塚本監督:最初は戦争を描いた『野火』とコロナのことをそんなに結び付けて考えることもできないくらいコロナってものには翻弄されていたんですけど、時間が経ってくるとだんだんいろんなもののありようが見えてきて、今の状況ってかなりこの『野火』の冒頭シーンに似てますね。そうするとその後に起こってくることはって考えるとゾッとすることがありますよね。

Q:市川崑監督の『野火』を意識したことはありますか?

塚本監督:市川崑監督の『野火』は僕が高校生の時に原作を読んだときとだいたい同じころに観てすごく強い印象を受けました。当時僕は8ミリフィルムで映画を撮ってた映画小僧だったんですけど、そのときの映画にはもろに影響を与えて白黒の戦争を扱った映画をつくったりしてたんですね。ただこの『野火』ってことで考えると原作を読んだときに感じた印象と映画を観た感じとはちょっと違っていて。市川崑監督の映画は白黒で兵隊さんの心のありようにカメラが迫ってるんですけど、自分が原作を読んだとき(の印象)は圧倒的に美しいフィリピンの自然の中にいる卑小な本当に汚らしく何ともいえない異様なことをしている人間という自然と人間の対比だったので、そちらを描くべきと思って描きました。そこの入り方はかなり違うところかなと思いました。

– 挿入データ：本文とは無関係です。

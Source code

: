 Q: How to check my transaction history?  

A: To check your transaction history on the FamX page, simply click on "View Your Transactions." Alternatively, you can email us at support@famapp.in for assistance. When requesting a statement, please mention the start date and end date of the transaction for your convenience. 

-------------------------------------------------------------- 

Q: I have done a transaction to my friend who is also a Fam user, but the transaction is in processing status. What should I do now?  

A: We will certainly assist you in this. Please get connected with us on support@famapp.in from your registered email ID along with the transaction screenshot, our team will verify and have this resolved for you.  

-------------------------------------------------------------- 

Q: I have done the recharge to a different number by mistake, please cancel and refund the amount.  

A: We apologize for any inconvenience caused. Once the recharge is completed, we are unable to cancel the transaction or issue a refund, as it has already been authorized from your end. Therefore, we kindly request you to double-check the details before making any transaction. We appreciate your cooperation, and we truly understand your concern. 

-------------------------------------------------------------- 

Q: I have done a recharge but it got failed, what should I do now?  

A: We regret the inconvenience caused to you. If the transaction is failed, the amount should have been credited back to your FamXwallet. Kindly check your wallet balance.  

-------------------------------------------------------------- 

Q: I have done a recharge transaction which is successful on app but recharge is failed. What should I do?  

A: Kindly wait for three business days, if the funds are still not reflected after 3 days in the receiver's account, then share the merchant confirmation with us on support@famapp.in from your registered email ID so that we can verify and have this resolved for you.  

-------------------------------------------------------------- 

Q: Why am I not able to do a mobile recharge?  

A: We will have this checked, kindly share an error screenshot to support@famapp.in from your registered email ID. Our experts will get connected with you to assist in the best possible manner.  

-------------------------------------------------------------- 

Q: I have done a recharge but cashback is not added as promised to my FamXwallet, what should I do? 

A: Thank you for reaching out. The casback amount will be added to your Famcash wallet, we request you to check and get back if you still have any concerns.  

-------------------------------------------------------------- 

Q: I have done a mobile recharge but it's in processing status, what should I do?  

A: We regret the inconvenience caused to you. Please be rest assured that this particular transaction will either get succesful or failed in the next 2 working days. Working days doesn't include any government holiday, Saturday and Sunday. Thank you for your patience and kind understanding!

Q:中村達也さんを他の作品でも配役されていますが、中村さんの役者としての魅力はなんでしょうか?

塚本監督:最初に出ていただいたのは『バレット・バレエ』という今から20年以上前の映画です。中村達也さんがまだ演技というものをしたことがないときに最初にお願いしました。ブランキー・ジェット・シティっていうバンドのある写真集があり、その中の中村さんがすごくかっこよくて、『バレット・バレエ』の映画のイメージそのものでした。僕は写真でイメージファイルみたいなものをつくってるんですけど、その中に中村達也さんの写真も入れてたんですね。あるときに中村さんをイメージとして考えるんじゃなくて本当に映画に出ていただいたらいいなと思って、一か八かお願いしてみたところ、引き受けてくださいました。その魅力はひとつでいうとかっこいいっていうことなんですけど、よく考えると僕の映画で中村さんてすごくかっこよく現れて最後ぼろぼろに崩壊していくんです。そのかっこよさと滅びの美みたいなことを体現されてる方かなと思っています。

Q:書店で働いていて毎年夏に原作の文庫本がフェアにのってくるのですが、3年で1冊も売れずに返品していました。小説ではなかなかにハードルの高い作品かと思います。映画にしなければと思われた理由を今一度伺いたいです。

塚本監督:売れないんですか!?意外でした。僕はやっぱり毎年読まれてるものかなと思っていたので。そしたらますます使命感を感じちゃうんですけど。あくまでも原作にインスパイアされてつくった映画ですので、原作に捧げる映画と言ってもいいと思っているものですから。この映画の『野火』はなるべく原作に近づけようと思ってつくった映画です。原作そのものの素晴らしさもぜひ味わっていただきたいと思うので、やっぱり原作も読んでいただけるように、何とか方法を考えないといけないなと新たに思いました。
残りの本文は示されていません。